Önleyici/koruyucu avukatlıkta ise, uyuşmazlığın doğumunda veya doğmadan önceki süreç için kullanılır. Bu süreçte genellikle kişiler eşine, dostuna, akrabasına veya bilgisine güvendiği kişilere danışarak hareket etmekteyse de, bu husus aslında ileride doğabilecek sorunları en baştan itibaren ortaya çıkarmaya sebep olabilmektedir. Zira, danışılan kişinin hukuki bilgisi hiç bir zaman bir avukat kadar olamaz. Kişi, hukuk mezunu olsa dahi, hiç avukatlık mesleğini icra etmemişse yine bir avukat kadar etkili yolları bilemeyebilecektir. Böyle bir durumda alınan bilgilerle, karşılaşabilecek hukuki sorunların nasıl olduğu tahmin edilemeyeceğinden, yanlış iş ve işlemlerde bulunulması mümkündür.

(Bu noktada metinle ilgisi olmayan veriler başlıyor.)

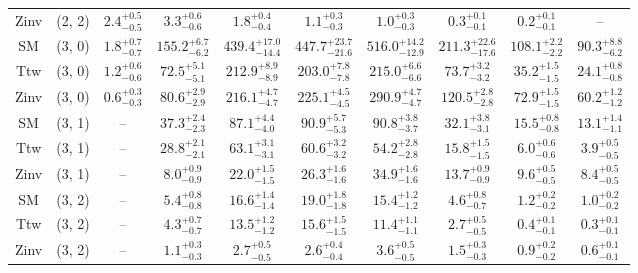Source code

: \begin{table}[h!]
{\begin{tabular}{cccccccccc}
	Zinv & (2, 2) & $2.4^{+ 0.5 }_{- 0.5 }$ & $3.3^{+ 0.6 }_{- 0.6 }$ & $1.8^{+ 0.4 }_{- 0.4 }$ & $1.1^{+ 0.3 }_{- 0.3 }$ & $1.0^{+ 0.3 }_{- 0.3 }$ & $0.3^{+ 0.1 }_{- 0.1 }$ & $0.2^{+ 0.1 }_{- 0.1 }$ & -- \\[0.5ex] 
	SM & (3, 0) & $1.8^{+ 0.7 }_{- 0.7 }$ & $155.2^{+ 6.7 }_{- 6.2 }$ & $439.4^{+ 17.0 }_{- 14.4 }$ & $447.7^{+ 23.7 }_{- 21.6 }$ & $516.0^{+ 14.2 }_{- 12.9 }$ & $211.3^{+ 22.6 }_{- 17.6 }$ & $108.1^{+ 2.2 }_{- 2.2 }$ & $90.3^{+ 8.8 }_{- 6.2 }$ \\[0.5ex] 
	Ttw & (3, 0) & $1.2^{+ 0.6 }_{- 0.6 }$ & $72.5^{+ 5.1 }_{- 5.1 }$ & $212.9^{+ 8.9 }_{- 8.9 }$ & $203.0^{+ 7.8 }_{- 7.8 }$ & $215.0^{+ 6.6 }_{- 6.6 }$ & $73.7^{+ 3.2 }_{- 3.2 }$ & $35.2^{+ 1.5 }_{- 1.5 }$ & $24.1^{+ 0.8 }_{- 0.8 }$ \\[0.5ex] 
	Zinv & (3, 0) & $0.6^{+ 0.3 }_{- 0.3 }$ & $80.6^{+ 2.9 }_{- 2.9 }$ & $216.1^{+ 4.7 }_{- 4.7 }$ & $225.1^{+ 4.5 }_{- 4.5 }$ & $290.9^{+ 4.7 }_{- 4.7 }$ & $120.5^{+ 2.8 }_{- 2.8 }$ & $72.9^{+ 1.5 }_{- 1.5 }$ & $60.2^{+ 1.2 }_{- 1.2 }$ \\[0.5ex] 
	SM & (3, 1) & -- & $37.3^{+ 2.4 }_{- 2.3 }$ & $87.1^{+ 4.4 }_{- 4.0 }$ & $90.9^{+ 5.7 }_{- 5.3 }$ & $90.8^{+ 3.8 }_{- 3.7 }$ & $32.1^{+ 3.8 }_{- 3.1 }$ & $15.5^{+ 0.8 }_{- 0.8 }$ & $13.1^{+ 1.4 }_{- 1.1 }$ \\[0.5ex] 
	Ttw & (3, 1) & -- & $28.8^{+ 2.1 }_{- 2.1 }$ & $63.1^{+ 3.1 }_{- 3.1 }$ & $60.6^{+ 3.2 }_{- 3.2 }$ & $54.2^{+ 2.8 }_{- 2.8 }$ & $15.8^{+ 1.5 }_{- 1.5 }$ & $6.0^{+ 0.6 }_{- 0.6 }$ & $3.9^{+ 0.5 }_{- 0.5 }$ \\[0.5ex] 
	Zinv & (3, 1) & -- & $8.0^{+ 0.9 }_{- 0.9 }$ & $22.0^{+ 1.5 }_{- 1.5 }$ & $26.3^{+ 1.6 }_{- 1.6 }$ & $34.9^{+ 1.6 }_{- 1.6 }$ & $13.7^{+ 0.9 }_{- 0.9 }$ & $9.6^{+ 0.5 }_{- 0.5 }$ & $8.4^{+ 0.5 }_{- 0.5 }$ \\[0.5ex] 
	SM & (3, 2) & -- & $5.4^{+ 0.8 }_{- 0.8 }$ & $16.6^{+ 1.4 }_{- 1.4 }$ & $19.0^{+ 1.8 }_{- 1.8 }$ & $15.4^{+ 1.2 }_{- 1.2 }$ & $4.6^{+ 0.8 }_{- 0.7 }$ & $1.2^{+ 0.2 }_{- 0.2 }$ & $1.0^{+ 0.2 }_{- 0.2 }$ \\[0.5ex] 
	Ttw & (3, 2) & -- & $4.3^{+ 0.7 }_{- 0.7 }$ & $13.5^{+ 1.2 }_{- 1.2 }$ & $15.6^{+ 1.5 }_{- 1.5 }$ & $11.4^{+ 1.1 }_{- 1.1 }$ & $2.7^{+ 0.5 }_{- 0.5 }$ & $0.4^{+ 0.1 }_{- 0.1 }$ & $0.3^{+ 0.1 }_{- 0.1 }$ \\[0.5ex] 
	Zinv & (3, 2) & -- & $1.1^{+ 0.3 }_{- 0.3 }$ & $2.7^{+ 0.5 }_{- 0.5 }$ & $2.6^{+ 0.4 }_{- 0.4 }$ & $3.6^{+ 0.5 }_{- 0.5 }$ & $1.5^{+ 0.3 }_{- 0.3 }$ & $0.9^{+ 0.2 }_{- 0.2 }$ & $0.6^{+ 0.1 }_{- 0.1 }$ \\[0.5ex] 

\end{tabular}}
\end{table}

Bu hususu birkaç örnekle açıklamak gerekirse:
-Yetki itirazı konusu: Hakkınızda ceza veya hukuk davası açılmış, ancak olması gereken mahkemede değil de, aslında sizin için takip etmesi çok zor bir şehirde dava açılmışsa, yetkiye itiraz edilmesi gerekmekte olup, bu itiraz kesin bir süreye bağlıdır. Bu süre geçtikten sonra itiraz edilmediğinde, mecburi olarak davanın açıldığı mahkemede davayı takip etmeniz gerekebilecektir. Bu durum da, gereksiz masraflara yol açacaktır.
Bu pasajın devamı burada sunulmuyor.